[wordup] Internet Mail 2000

Adam Shand adam at shand.net
Sat Aug 23 01:36:38 EDT 2003


In a lot of ways it's an interesting idea.  In the "real world" postal 
system the sender pays, is this the equivelent of that?

It also puts RSS feeds and readers into a different light.

Adam.

From: http://cr.yp.to/im2000.html
Via: http://www.decafbad.com/blog/geek/email_feeds.phtml

Internet Mail 2000

IM2000 is a project to design a new Internet mail infrastructure around 
the following concept: Mail storage is the sender's responsibility.

IM2000 is discussed on the IM2000 mailing list.

Some ramifications of this concept
  Each message is stored under the sender's disk quota at the sender's 
ISP. ISPs accept messages only from authorized local users.

The sender's ISP, rather than the receiver's ISP, is the always-online 
post office from which the receiver picks up the message.

The message isn't copied to a separate outgoing mail queue. The 
sender's archive is the outgoing mail queue.

The message isn't copied to the receiver's ISP. All the receiver needs 
is a brief notification that a message is available.

After downloading a message from the sender's ISP, the receiver can 
efficiently confirm success.
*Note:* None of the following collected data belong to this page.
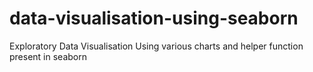 # data-visualisation-using-seaborn
Exploratory Data Visualisation Using various charts and helper function present in seaborn
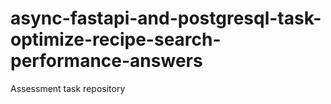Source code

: # async-fastapi-and-postgresql-task-optimize-recipe-search-performance-answers
Assessment task repository
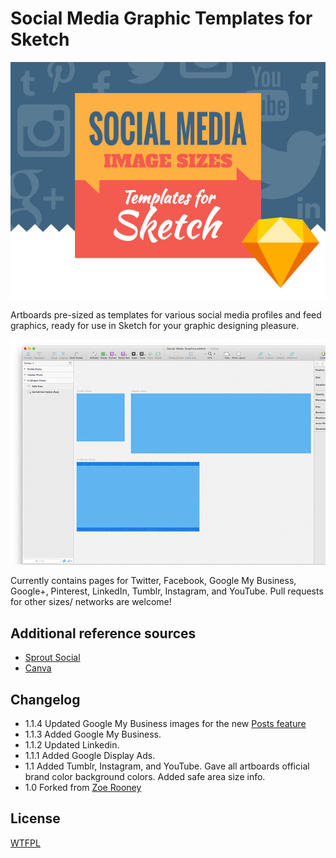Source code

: # Social Media Graphic Templates for Sketch

![ScreenShot](preview1.jpg) 

Artboards pre-sized as templates for various social media profiles and feed graphics, ready for use in Sketch for your graphic designing pleasure.

![ScreenShot](preview.gif) 

Currently contains pages for Twitter, Facebook, Google My Business, Google+, Pinterest, LinkedIn, Tumblr, Instagram, and YouTube. Pull requests for other sizes/ networks are welcome!


## Additional reference sources
* [Sprout Social](http://sproutsocial.com/insights/social-media-image-sizes-guide/)
* [Canva](https://designschool.canva.com/blog/social-media-image-size/)

## Changelog
* 1.1.4 Updated Google My Business images for the new [Posts feature](https://smallbusiness.googleblog.com/2017/06/make-your-business-stand-out-on-google.html)
* 1.1.3 Added Google My Business.
* 1.1.2 Updated Linkedin.
* 1.1.1 Added Google Display Ads.
* 1.1 Added Tumblr, Instagram, and YouTube. Gave all  artboards official brand color background colors. Added safe area size info.
* 1.0 Forked from [Zoe Rooney](http://zoerooney.com)


License
------------
[WTFPL](http://www.wtfpl.net/)
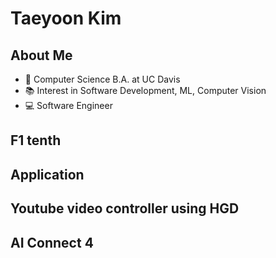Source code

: # Taeyoon Kim

## About Me
 * :school: Computer Science B.A. at UC Davis
 * :books: Interest in Software Development, ML, Computer Vision
 * :computer: Software Engineer

## F1 tenth
## Application
## Youtube video controller using HGD
## AI Connect 4 
<!--
**C-Gongja/C-Gongja** is a ✨ _special_ ✨ repository because its `README.md` (this file) appears on your GitHub profile.

Here are some ideas to get you started:

- 🔭 I’m currently working on ...
- 🌱 I’m currently learning ...
- 👯 I’m looking to collaborate on ...
- 🤔 I’m looking for help with ...
- 💬 Ask me about ...
- 📫 How to reach me: ...
- 😄 Pronouns: ...
- ⚡ Fun fact: ...
-->
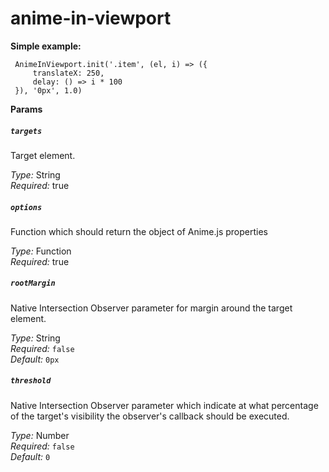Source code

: # anime-in-viewport

**Simple example:**

     AnimeInViewport.init('.item', (el, i) => ({
         translateX: 250,
         delay: () => i * 100
     }), '0px', 1.0)
     
**Params**

##### `targets`
Target element.

*Type:* String  
*Required:* true

##### `options`
Function which should return the object of Anime.js properties 

*Type:* Function  
*Required:* true

##### `rootMargin`
Native Intersection Observer parameter for margin around the target element.

*Type:* String   
*Required:* `false`  
*Default:* `0px`  

##### `threshold`
Native Intersection Observer parameter which indicate at what percentage of the target's visibility the observer's callback should be executed.

*Type:* Number   
*Required:* `false`  
*Default:* `0`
The sender's ISP can periodically 
retransmit notifications until it sees confirmation. The sender can 
check for confirmation. There's no need for bounces.

Recipients can check on occasion for new messages in archives that 
interest them. There's no need for mailing-list subscriptions.

Some advantages

In the old Internet mail infrastructure, keeping track of undelivered 
messages takes a lot of work. The mail client (e.g., ezmlm) and mail 
transfer agent (e.g., qmail) have to support variable envelope return 
paths; bounce messages then have to be parsed by an automated bounce 
handler that matches bounces with original messages. In IM2000, each 
message in the sender's archive carries its own delivery status.

In the old Internet mail infrastructure, bounce messages are often 
misdirected by low-quality software. Users end up receiving bounce 
messages that should have been sent to an automated bounce handler. In 
IM2000, there are no bounce messages.

In the old Internet mail infrastructure, mailing-list managers have to 
keep track of mailing-list subscriptions. Typical subscription 
protocols are slow, complicated, unreliable, difficult to automate, and 
trivially subject to forgery. In IM2000, mailing lists are a purely 
local matter for the receiver's software.

In the old Internet mail infrastructure, the receiver's ISP has to 
carefully write every message to disk, so that messages will not be 
lost if the computer crashes. This limits the amount of mail that can 
be received. In IM2000, the receiver's ISP can keep notifications in 
memory.

In the old Internet mail infrastructure, a message to a large mailing 
list is written to disk on a huge number of computers. In IM2000, a 
message to a large mailing list is written to disk only by a few 
receivers who want to save local copies of the message.

Some questions

How should receivers be identified? How will the sender's ISP find the 
receiver's ISP? Recipients will want to move transparently from one 
host to another.

How should senders be identified? How will the receiver find the 
sender's ISP? Recipients will want to provide better handling to known 
senders; in the long run, recipients will want to debit unknown senders.

How should messages be identified? How should messages be downloaded? 
Messages could be retrieved through HTTP, but an NFS/FSP-style 
UDP-based protocol would be much more resistant to denial of service.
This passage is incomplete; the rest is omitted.